Timekeeping is the cornerstone to an effective campaign for a clear, concrete reason: it forces players to make trade offs that matter in actual play.
Years ago I went to the Palladium forums. I posted in a thread about campaign management, in response to someone complaining about mecha pilots and cyborgs dominating his campaign, a simple question: "Are you enforcing the time requirements to repair, refuel, and rearm?"
I might as well as have published cartoons mocking the Prophet Mohammed, given the reaction I got.
The reason these players chose those character types is because--absent the engagement with logistics that timekeeping forces upon them--they enjoy a power disparity that allowed them to dominate play and sideline others in their party trying to compete on raw power.
Change the context to a high-level spell-caster in AD&D 1st Edition.

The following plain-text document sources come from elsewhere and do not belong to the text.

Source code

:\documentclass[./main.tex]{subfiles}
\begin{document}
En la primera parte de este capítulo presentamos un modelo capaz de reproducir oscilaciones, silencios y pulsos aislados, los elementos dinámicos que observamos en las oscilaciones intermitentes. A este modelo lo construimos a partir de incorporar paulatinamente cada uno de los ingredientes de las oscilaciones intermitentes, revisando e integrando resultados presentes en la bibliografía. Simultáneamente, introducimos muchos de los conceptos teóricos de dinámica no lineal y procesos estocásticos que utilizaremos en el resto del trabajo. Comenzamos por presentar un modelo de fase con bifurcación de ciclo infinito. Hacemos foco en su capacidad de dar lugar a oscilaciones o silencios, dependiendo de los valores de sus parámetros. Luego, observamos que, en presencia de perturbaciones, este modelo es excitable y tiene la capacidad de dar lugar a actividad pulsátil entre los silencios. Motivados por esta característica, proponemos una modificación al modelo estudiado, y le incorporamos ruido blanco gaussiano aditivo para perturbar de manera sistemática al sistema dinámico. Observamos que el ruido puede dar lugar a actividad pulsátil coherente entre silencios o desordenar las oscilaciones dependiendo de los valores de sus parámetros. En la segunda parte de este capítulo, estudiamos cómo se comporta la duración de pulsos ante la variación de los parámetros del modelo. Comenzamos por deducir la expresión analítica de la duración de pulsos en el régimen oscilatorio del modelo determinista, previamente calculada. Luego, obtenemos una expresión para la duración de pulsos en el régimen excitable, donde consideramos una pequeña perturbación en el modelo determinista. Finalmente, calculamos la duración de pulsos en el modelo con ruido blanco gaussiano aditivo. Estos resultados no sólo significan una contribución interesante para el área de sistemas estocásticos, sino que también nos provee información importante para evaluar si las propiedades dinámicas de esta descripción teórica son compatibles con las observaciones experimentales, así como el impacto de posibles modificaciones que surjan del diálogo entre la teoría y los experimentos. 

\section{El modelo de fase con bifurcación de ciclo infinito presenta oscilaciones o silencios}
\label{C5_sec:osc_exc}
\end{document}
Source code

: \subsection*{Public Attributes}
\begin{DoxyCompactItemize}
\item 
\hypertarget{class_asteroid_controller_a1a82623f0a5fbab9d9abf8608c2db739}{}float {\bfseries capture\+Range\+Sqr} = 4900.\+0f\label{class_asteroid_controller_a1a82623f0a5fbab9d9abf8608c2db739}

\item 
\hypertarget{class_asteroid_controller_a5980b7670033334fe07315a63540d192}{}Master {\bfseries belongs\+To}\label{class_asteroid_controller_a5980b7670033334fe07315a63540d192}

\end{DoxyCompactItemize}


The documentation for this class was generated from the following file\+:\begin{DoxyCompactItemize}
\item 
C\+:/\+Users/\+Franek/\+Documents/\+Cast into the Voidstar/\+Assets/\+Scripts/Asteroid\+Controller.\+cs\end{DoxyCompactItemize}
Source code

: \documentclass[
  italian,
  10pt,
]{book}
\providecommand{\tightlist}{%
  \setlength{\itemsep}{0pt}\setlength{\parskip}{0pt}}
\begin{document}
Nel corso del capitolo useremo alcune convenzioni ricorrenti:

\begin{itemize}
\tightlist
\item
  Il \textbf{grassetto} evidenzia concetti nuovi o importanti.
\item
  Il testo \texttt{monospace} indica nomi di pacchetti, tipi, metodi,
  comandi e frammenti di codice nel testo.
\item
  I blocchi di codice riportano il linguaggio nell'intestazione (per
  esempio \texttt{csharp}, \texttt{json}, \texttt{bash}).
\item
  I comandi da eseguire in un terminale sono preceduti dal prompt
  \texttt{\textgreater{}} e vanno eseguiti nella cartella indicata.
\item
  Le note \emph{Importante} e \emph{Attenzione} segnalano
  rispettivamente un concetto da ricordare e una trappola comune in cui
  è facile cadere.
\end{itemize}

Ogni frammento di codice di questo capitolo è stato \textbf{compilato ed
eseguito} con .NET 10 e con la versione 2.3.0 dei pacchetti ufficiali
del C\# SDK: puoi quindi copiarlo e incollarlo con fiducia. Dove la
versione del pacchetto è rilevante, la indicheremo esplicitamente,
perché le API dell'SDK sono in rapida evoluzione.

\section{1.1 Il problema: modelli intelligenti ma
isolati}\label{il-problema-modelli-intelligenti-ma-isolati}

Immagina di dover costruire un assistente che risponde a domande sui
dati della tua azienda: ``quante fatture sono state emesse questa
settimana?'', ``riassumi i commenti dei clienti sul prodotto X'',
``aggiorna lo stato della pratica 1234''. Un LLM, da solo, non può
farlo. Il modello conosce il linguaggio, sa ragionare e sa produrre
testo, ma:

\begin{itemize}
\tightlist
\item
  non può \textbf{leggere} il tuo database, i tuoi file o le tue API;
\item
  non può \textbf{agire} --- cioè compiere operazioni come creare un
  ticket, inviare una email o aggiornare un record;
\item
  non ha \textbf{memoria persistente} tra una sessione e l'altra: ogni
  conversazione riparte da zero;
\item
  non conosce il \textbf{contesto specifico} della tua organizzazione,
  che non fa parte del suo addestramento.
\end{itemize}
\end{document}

What is now known to have been routinely ignored? Spell components and memorization times. What acts as a real and effective check? Spell components and memorization times.
Powered armor, giant robots, cyborg bodies, armored vehicles- all of them require time spent doing repairs and maintenance, have parts and consumables (fuel, munitions, parts, etc.) that need to be sourced, delievered, and secured. Spells (in AD&D) need material components much of the time, some of which are immobile or costly, and demand that the caster spell hours or days to memorize one copy in his mind before casting it. This is on top of nigh-universal issues of injury, illness, and recovery therefrom.
Waiving these demands of time and resources upon highly-effective characters is removing very real checks on their ability to dominate a campaign.
Is it inconvenient? Yes, it is, and that is the point.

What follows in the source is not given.